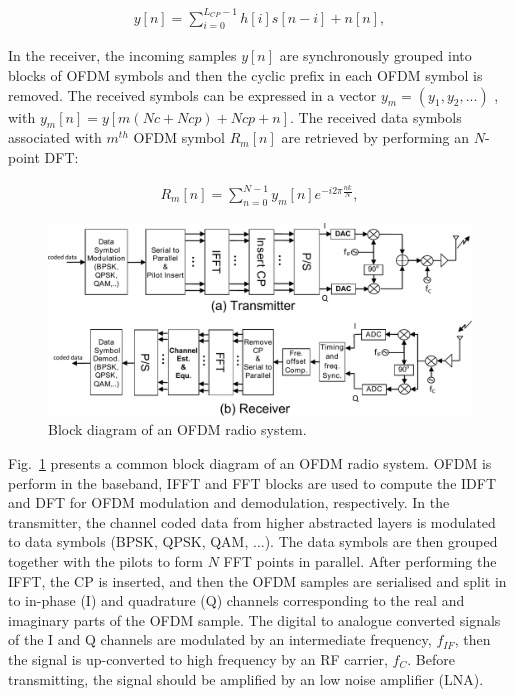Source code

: \begin{eqnarray}
\label{equ:OFDMchannelsignal}
y[n] =  \sum_{i=0}^{L_{CP}-1} h[i]s[n-i] + n[n],
\end{eqnarray}

In the receiver, the incoming samples $y[n]$ are synchronously grouped into blocks of OFDM symbols and then the cyclic prefix in each OFDM symbol is removed.
The received symbols can be expressed in a vector $y_{m} = (y_{1}, y_{2}, . . . )$ , with $y_{m}[n]=y[m(Nc+Ncp)+Ncp +n]$.
The received data symbols associated with $m^{th}$ OFDM symbol $R_{m}[n]$ are retrieved by performing an $N$-point DFT:

\begin{eqnarray}
\label{equ:receiveOFDMsymbol}
R_{m}[n] =  \sum_{n=0}^{N-1} y_{m}[n]e^{-i2\pi \frac{nk}{N}},
\end{eqnarray}

\begin{figure}
	\centerline{\includegraphics [width=\columnwidth] {Figures/OFDM-block.pdf} }
	\caption{Block diagram of an OFDM radio system.}
	\label{fig:OFDM-block}
\end{figure}

Fig.~\ref{fig:OFDM-block} presents a common block diagram of an OFDM radio system.
OFDM is perform in the baseband, IFFT and FFT blocks are used to compute the IDFT and DFT for OFDM modulation and demodulation, respectively.
In the transmitter, the channel coded data from higher abstracted layers is modulated to data symbols (BPSK, QPSK, QAM, ...). The data symbols are then grouped together with the pilots to form $N$ FFT points in parallel.
After performing the IFFT, the CP is inserted, and then the OFDM samples are serialised and split in to in-phase (I) and quadrature (Q) channels corresponding to the real and imaginary parts of  the OFDM sample.
The digital to analogue converted signals of the I and Q channels are modulated by an intermediate frequency, $f_{IF}$, then the signal is up-converted to high frequency by an RF carrier, $f_{C}$.
Before transmitting, the signal should be amplified by an low noise amplifier (LNA).

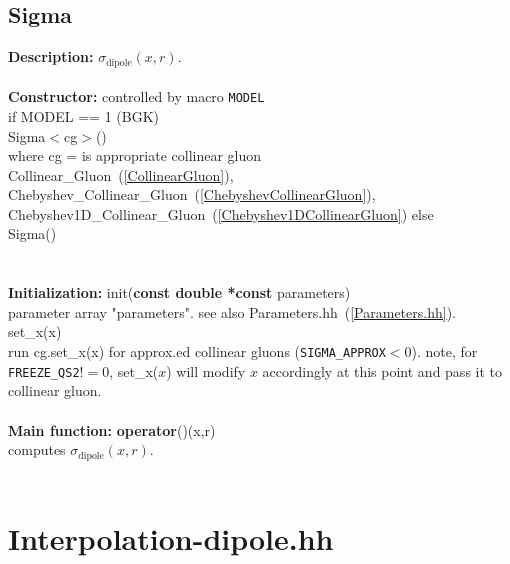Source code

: \documentclass[12pt]{article}
\newenvironment{entry}[1]{\textbf{\large #1:  }}{\\\vspace{3mm}\\}
\begin{document}
\subsection{Sigma}\label{Sigma}
\begin{entry}{Description}
	$\sigma_{\mathrm{dipole}}(x,r)$.
\end{entry}
\begin{entry}{Constructor}
	controlled by macro \texttt{MODEL}\\
	if MODEL == 1 (BGK)\\
		Sigma$<$cg$>$()\\
		where cg = is appropriate collinear gluon\\
		Collinear\_Gluon~(\ref{CollinearGluon}), Chebyshev\_Collinear\_Gluon~(\ref{ChebyshevCollinearGluon}),  Chebyshev1D\_Collinear\_Gluon~(\ref{Chebyshev1DCollinearGluon})
	else \\
		Sigma()\\
\end{entry}
\begin{entry}{Initialization}
	init(\textbf{const double *const }parameters)\\
	parameter array "parameters". see also Parameters.hh~(\ref{Parameters.hh}).\\

	set\_x(x)\\
	run cg.set\_x(x) for approx.ed collinear gluons (\texttt{SIGMA\_APPROX}$<$0).
	note, for \texttt{FREEZE\_QS2}$!=$0, set\_x($x$) will modify $x$ accordingly at this point and pass it to collinear gluon.
\end{entry}
\begin{entry}{Main function}
	\textbf{operator}()(x,r)\\
	computes $\sigma_{\mathrm{dipole}}(x,r)$.
\end{entry}
\section{Interpolation-dipole.hh}\label{Interpolationdipole}
\end{document}
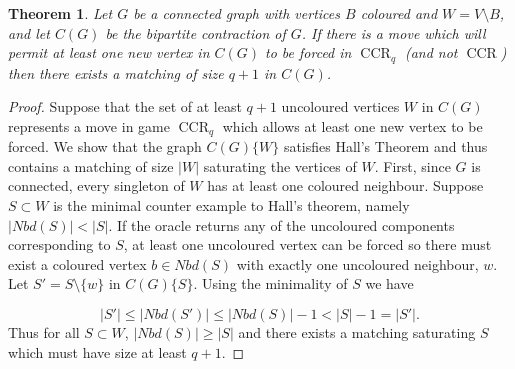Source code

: \documentclass[3p,times,12pt]{article}
\newtheorem{theorem}{Theorem}[section]
\newtheorem{question}[theorem]{Question}
\DeclareMathOperator{\CCR}{CCR}
\begin{document}
\begin{theorem}\label{thm_necessary}
  Let $G$ be a connected graph with vertices $B$ coloured and $W=V\setminus B$, and let $C(G)$ be the bipartite contraction of $G$. If there is a move which will permit at least one new vertex in $C(G)$ to be forced in $\CCR_{q}$ (and not $\CCR$) then there exists a matching of size $q+1$ in $C(G)$.
\end{theorem}
\begin{proof}
 Suppose that the set of at least $q+1$ uncoloured vertices $W$ in $C(G)$ represents a move in game $\CCR_q$ which allows at least one new vertex to be forced. We show that the graph $C(G)\{W\}$ satisfies Hall's Theorem and thus contains a matching of size $|W|$ saturating the vertices of $W$.  First, since $G$ is connected, every singleton of $W$ has at least one coloured neighbour.  Suppose  $S \subset W$ is the minimal counter example to Hall's theorem, namely $|Nbd(S)| < |S|.$
    If the oracle returns any of the uncoloured components corresponding to $S$, at least one uncoloured vertex can be forced so there must exist a coloured vertex $b \in Nbd(S)$ with exactly one uncoloured neighbour, $w$.  Let $S' = S \setminus \{w\}$ in $C(G)\{S\}$.  Using the minimality of $S$ we have

    \[
      |S'| \leq |Nbd(S')| \leq |Nbd(S)| -1 < |S| -1 = |S'|.
    \]
    Thus for all $S \subset W$,
   $ |Nbd(S)| \geq |S|$
  and there exists a matching saturating $S$ which must have size at least $q+1$.
\end{proof}

%
\end{document}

########

**How to complete this task:**
All that is wanted is an exact copy of the lines from the line holding "Let $G$ be a" through the end of the material above, including both.

**Answer to this exercise:**
  Let $G$ be a connected graph with vertices $B$ coloured and $W=V\setminus B$, and let $C(G)$ be the bipartite contraction of $G$. If there is a move which will permit at least one new vertex in $C(G)$ to be forced in $\CCR_{q}$ (and not $\CCR$) then there exists a matching of size $q+1$ in $C(G)$.
\end{theorem}
\begin{proof}
 Suppose that the set of at least $q+1$ uncoloured vertices $W$ in $C(G)$ represents a move in game $\CCR_q$ which allows at least one new vertex to be forced. We show that the graph $C(G)\{W\}$ satisfies Hall's Theorem and thus contains a matching of size $|W|$ saturating the vertices of $W$.  First, since $G$ is connected, every singleton of $W$ has at least one coloured neighbour.  Suppose  $S \subset W$ is the minimal counter example to Hall's theorem, namely $|Nbd(S)| < |S|.$
    If the oracle returns any of the uncoloured components corresponding to $S$, at least one uncoloured vertex can be forced so there must exist a coloured vertex $b \in Nbd(S)$ with exactly one uncoloured neighbour, $w$.  Let $S' = S \setminus \{w\}$ in $C(G)\{S\}$.  Using the minimality of $S$ we have

    \[
      |S'| \leq |Nbd(S')| \leq |Nbd(S)| -1 < |S| -1 = |S'|.
    \]
    Thus for all $S \subset W$,
   $ |Nbd(S)| \geq |S|$
  and there exists a matching saturating $S$ which must have size at least $q+1$.
\end{proof}

%
\end{document}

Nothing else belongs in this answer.